After that, things were peaceful for Showie. From time to time, she would cut herself on something and would recover – albeit slowly. At the time, we did not suspect anything was amiss. We thought it was just how she healed.

When she was 13, she had colic symptoms and we discovered she had ulcers. Their origins stumped us as she led a stress-free life and seemed at all times content and pain-free. They passed, like her slow-healing wounds, and we went about our daily routines.
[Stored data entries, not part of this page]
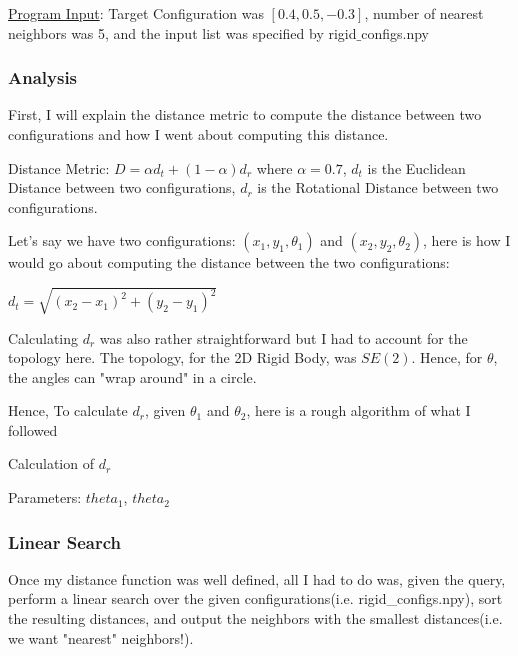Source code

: \documentclass{article}
\begin{document}
\underline{Program Input}: Target Configuration was $[0.4, 0.5, -0.3]$, number of nearest neighbors was 5, and the input list was specified by rigid$\_$configs.npy

\subsubsection{Analysis}
First, I will explain the distance metric to compute the distance between two configurations and how I went about computing this distance.  \newline 

Distance Metric: $D = \alpha d_t + (1 - \alpha) d_r$ \newline 
where $\alpha = 0.7$, $d_t$ is the Euclidean Distance between two configurations, $d_r$ is the Rotational Distance between two configurations. 

Let's say we have two configurations: $(x_1, y_1, \theta_1)$ and $(x_2, y_2, \theta_2)$, here is how I would go about computing the distance between the two configurations: \newline 

$d_t = \sqrt{(x_2 - x_1)^2 + (y_2 - y_1)^2}$ \newline 

Calculating $d_r$ was also rather straightforward but I had to account for the topology here. The topology, for the 2D Rigid Body, was $SE(2)$. Hence, for $\theta$, the angles can "wrap around" in a circle. 

Hence, To calculate $d_r$, given $\theta_1$ and $\theta_2$, here is a rough algorithm of what I followed


\begin{algorithm}
\caption{Calculation of $d_r$}
\begin{algorithmic}
\STATE Parameters: $theta_1$, $theta_2$


\end{algorithmic}
\end{algorithm}

\subsubsection{Linear Search}
Once my distance function was well defined, all I had to do was, given the query, perform a linear search over the given configurations(i.e. rigid\_configs.npy), sort the resulting distances, and output the neighbors with the smallest distances(i.e. we want "nearest" neighbors!). 
\end{document}

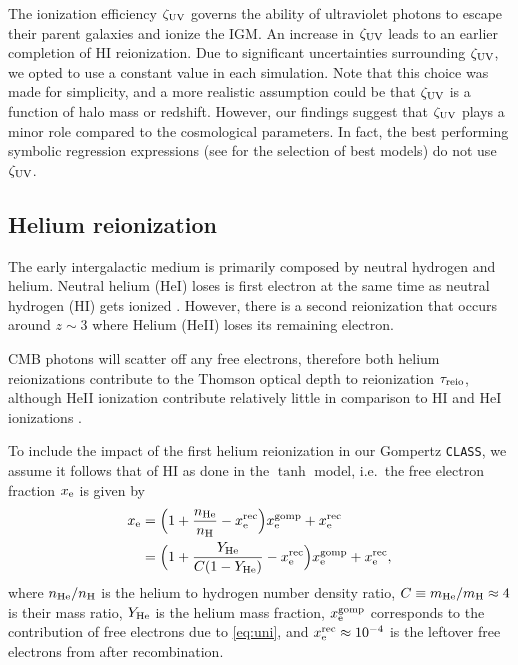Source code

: The ionization efficiency $\zeta_\mathrm{UV}$ governs the ability of ultraviolet
photons to escape their parent galaxies and ionize the IGM. An increase
in $\zeta_\mathrm{UV}$ leads to an earlier completion of HI reionization.
Due to significant uncertainties surrounding $\zeta_\mathrm{UV}$, we opted to use
a constant value in each simulation.
Note that this choice was made for simplicity, and a more realistic
assumption could be that $\zeta_\mathrm{UV}$ is a function of halo mass
\cite{Park2019} or redshift.
However, our findings suggest that $\zeta_\mathrm{UV}$ plays a minor role compared
to the cosmological parameters.
In fact, the best performing symbolic regression expressions 
(see  for the selection of best models) do not use $\zeta_\mathrm{UV}$.



\subsection*{Helium reionization}
\label{ssec:helium}

The early intergalactic medium is primarily composed by neutral hydrogen
and helium.
Neutral helium (HeI) loses is first electron at the same time as neutral
hydrogen (HI) gets ionized \cite{Trac2007}.
However, there is a second reionization that occurs around $z\sim3$
where Helium (HeII) loses its remaining electron.

CMB photons will scatter off any free electrons, therefore both helium
reionizations contribute to the Thomson optical depth to reionization
$\tau_{\mathrm{reio}}$, although HeII ionization contribute relatively little in
comparison to HI and HeI ionizations \cite{Liu2016}.

To include the impact of the first helium reionization in our Gompertz
\texttt{CLASS}, we assume it follows that of HI as done in the $\tanh$
model, i.e.\ the free electron fraction $x_{\mathrm{e}}$ is given by
%
\begin{align}
\label{eq:xe_H_He}
x_\e
&= \Bigl(1 + \frac{n_\He}{n_\mathrm{H}} - x^\rec_\e\Bigr) x_\e^\gomp
  + x^\rec_\e
\nonumber\\
%
&= \Bigl(1 + \frac{Y_\He}{C (1 - Y_\He)} - x^\rec_\e\Bigr) x_\e^\gomp
  + x^\rec_\e,
\end{align}
%
where $n_{\mathrm{He}} / n_\mathrm{H}$ is the helium to hydrogen number density
ratio, $C \equiv m_{\mathrm{He}} / m_\mathrm{H} \approx 4$ is their mass ratio,
$Y_{\mathrm{He}}$ is the helium mass fraction, $x_{\mathrm{e}}^{\mathrm{gomp}}$ corresponds to the
contribution of free electrons due to \cref{eq:uni}, and $x^{\mathrm{rec}}_{\mathrm{e}}
\approx 10^{-4}$ is the leftover free electrons from after
recombination.

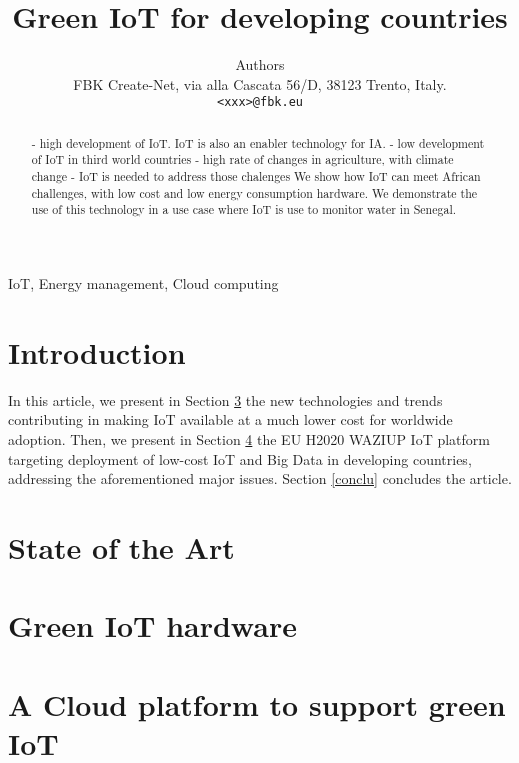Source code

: \documentclass[10pt, conference, compsocconf]{IEEEtran}
\newcommand {\0} {\mathbf 0}
\newcommand {\1} {\mathbf 1}
\begin{document}
\title{Green IoT for developing countries}


\author{
Authors\\
FBK Create-Net, via alla Cascata 56/D, 38123 Trento, Italy.\\
\texttt{<xxx>@fbk.eu}
}

\maketitle

\begin{abstract}
- high development of IoT. IoT is also an enabler technology for IA.
- low development of IoT in third world countries
- high rate of changes in agriculture, with climate change
- IoT is needed to address those chalenges
We show how IoT can meet African challenges, with low cost and low energy consumption hardware.
We demonstrate the use of this technology in a use case where IoT is use to monitor water in Senegal.

\end{abstract}

\begin{IEEEkeywords}
IoT, Energy management, Cloud computing 
\end{IEEEkeywords}

\section{Introduction}
\label{intro}

In this article, we present in Section \ref{iot} the new technologies and trends contributing in making IoT available at a much lower cost for worldwide adoption.
Then, we present in Section \ref{platform} the EU H2020 WAZIUP IoT platform targeting deployment of low-cost IoT and Big Data in developing countries, addressing the aforementioned major issues.
Section \ref{conclu} concludes the article.

\section{State of the Art}
\label{sota}

\section{Green IoT hardware}
\label{iot}


\section{A Cloud platform to support green IoT}
\label{platform}
\end{document}
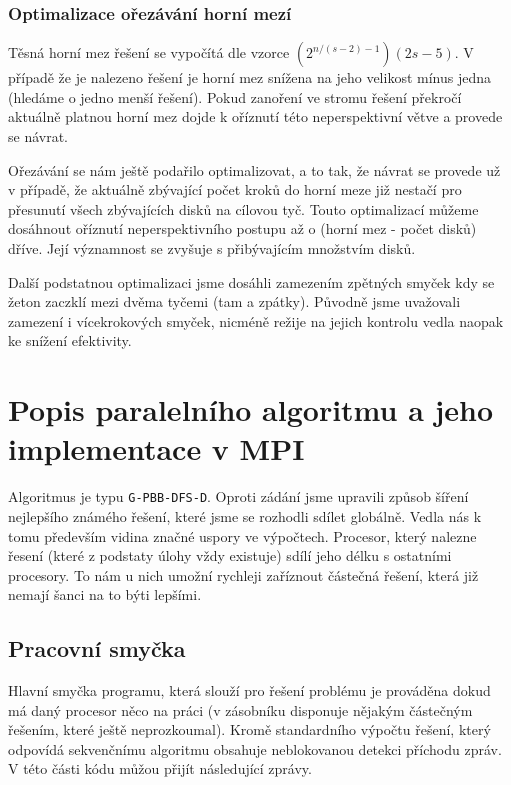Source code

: \documentclass[12pt]{article}
\begin{document}
\subsubsection{Optimalizace ořezávání horní mezí}
Těsná horní mez řešení se vypočítá dle vzorce $(2^{n/(s-2)-1})(2s-5)$. V případě
že je nalezeno řešení je horní mez snížena na jeho velikost mínus jedna (hledáme
o jedno menší řešení). Pokud zanoření ve stromu řešení překročí aktuálně platnou
horní mez dojde k oříznutí této neperspektivní větve a provede se návrat. 

Ořezávání se nám ještě podařilo optimalizovat, a to tak, že návrat se provede už
v případě, že aktuálně zbývající počet kroků do horní meze již nestačí pro
přesunutí všech zbývajících disků na cílovou tyč. Touto optimalizací můžeme
dosáhnout oříznutí neperspektivního postupu až o (horní mez - počet disků)
dříve. Její významnost se zvyšuje s přibývajícím množstvím disků.

Další podstatnou optimalizaci jsme dosáhli zamezením zpětných smyček kdy se
žeton zaczklí mezi dvěma tyčemi (tam a zpátky). Původně jsme uvažovali zamezení
i vícekrokových smyček, nicméně režije na jejich kontrolu vedla naopak ke
snížení efektivity.

\section{Popis paralelního algoritmu a jeho implementace v MPI}
Algoritmus je typu \verb|G-PBB-DFS-D|. Oproti zádání jsme upravili způsob
šíření nejlepšího známého řešení, které jsme se rozhodli sdílet globálně. Vedla
nás k tomu především vidina značné uspory ve výpočtech. Procesor, který nalezne
řesení (které z podstaty úlohy vždy existuje) sdílí jeho délku s ostatními
procesory. To nám u nich umožní rychleji zaříznout částečná řešení, která již
nemají šanci na to býti lepšími.

\subsection{Pracovní smyčka}
Hlavní smyčka programu, která slouží pro řešení problému je prováděna dokud má
daný procesor něco na práci (v zásobníku disponuje nějakým částečným řešením,
které ještě neprozkoumal). Kromě standardního výpočtu řešení, který odpovídá
sekvenčnímu algoritmu obsahuje neblokovanou detekci příchodu zpráv. V této
části kódu můžou přijít následující zprávy.
\end{document}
In June 2006, tragedy struck again. We woke up and noticed Showie limping about. A vet exam revealed laminitis, one of the most crippling and often fatal equine diseases. Although she was promptly treated, the laminitis was aggressive and advanced despite our round-the-clock efforts. It did not take long for the disease to force the bone in her hoof to rotate downwards towards the bottom of her foot, forcing her to undergo tendon surgery to arrest any further rotation. Despite the surgery being a success, she suffered further ravages of laminitis. Stress marks on her coronet band began oozing out the front of her hoof – a tell-tale sign that could only mean that she would lose her hoof without immediate intervention.

A cast was placed on her hoof and fetlock for six weeks. She did end up losing the front part of her hoof, but we were grateful that she had escaped losing her entire hoof as that would have forced us to put her down. Right after that, a bi-monthly regimen of stem-cell therapy was administered and her recovery accelerated rapidly. Her front hoof began to grow back, and until this day is still strengthening.
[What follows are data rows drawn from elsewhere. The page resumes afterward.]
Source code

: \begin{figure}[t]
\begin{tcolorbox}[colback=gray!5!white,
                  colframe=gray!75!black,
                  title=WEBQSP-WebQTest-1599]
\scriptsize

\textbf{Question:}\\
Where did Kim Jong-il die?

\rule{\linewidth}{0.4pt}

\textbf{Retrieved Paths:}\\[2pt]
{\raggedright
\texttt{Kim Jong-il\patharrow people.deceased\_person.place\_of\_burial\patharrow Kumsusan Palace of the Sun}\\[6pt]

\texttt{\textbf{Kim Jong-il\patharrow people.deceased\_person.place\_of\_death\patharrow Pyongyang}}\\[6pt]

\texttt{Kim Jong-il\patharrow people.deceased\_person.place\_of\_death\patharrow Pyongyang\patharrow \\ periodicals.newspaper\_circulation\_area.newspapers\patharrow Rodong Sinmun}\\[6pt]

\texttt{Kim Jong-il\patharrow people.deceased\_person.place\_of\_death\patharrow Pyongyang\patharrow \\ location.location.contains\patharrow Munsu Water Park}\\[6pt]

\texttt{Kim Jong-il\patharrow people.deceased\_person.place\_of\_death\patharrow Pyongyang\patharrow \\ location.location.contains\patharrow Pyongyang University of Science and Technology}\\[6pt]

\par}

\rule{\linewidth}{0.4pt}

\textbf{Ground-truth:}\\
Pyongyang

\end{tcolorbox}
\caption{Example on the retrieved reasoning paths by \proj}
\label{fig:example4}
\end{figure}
Notwithstanding her improvement, the vet worried about her lackluster response to medications and ordered blood tests. What was revealed explained instantly how the laminitis was able to rage so aggressively, why her cuts and other ailments healed so slowly, and the reason behind her mysterious ulcers. Showie has insulin resistance – the equine equivalent of the human metabolic disorder, diabetes.

This good news is that Showie – now with her laminitis in remission - has confronted her new diagnosis with grace and good humor. She quickly adapted to her new diet and takes all her medications without complaint. Her blood sugar – regularly checked – is under control thanks to a grain-free diet that Showie relishes with a gusto that most horses reserve for a basketful of carrots and treats. Better yet, she is no longer a slow healer – in fact, her recoveries from minor scrapes are now much faster than average.

For a horse that has endured more in 14 years than a whole stable of horses usually suffer in a lifetime, her battles are still not over. The tendon surgery she underwent in the summer of 2006 left her with scar tissue that attached itself to both neighboring tendons, causing a contraction in her foot that has rendered her lame. She needs a minor surgery to release those tendons so that she can regain the full functionality of her leg. Not only would this be critical for any horse, it is especially critical in Showie’s case as regular exercise would greatly improve the management of her insulin resistance.

Closing Thoughts -
This horse’s story is not one of sadness, but of triumph. At every stage, she has demonstrated a will to not only live, but to live well. In the 12 years we’ve had her, she has never welcomed a day without a twinkle in her eye and loving nudges for all those that have been lucky enough to work with her. She is a portrait of enduring grace, patience and beauty that has many, many wonderful years ahead of her. With the surpassing greatness of her spirit, we believe she not only deserves that chance but has earned it.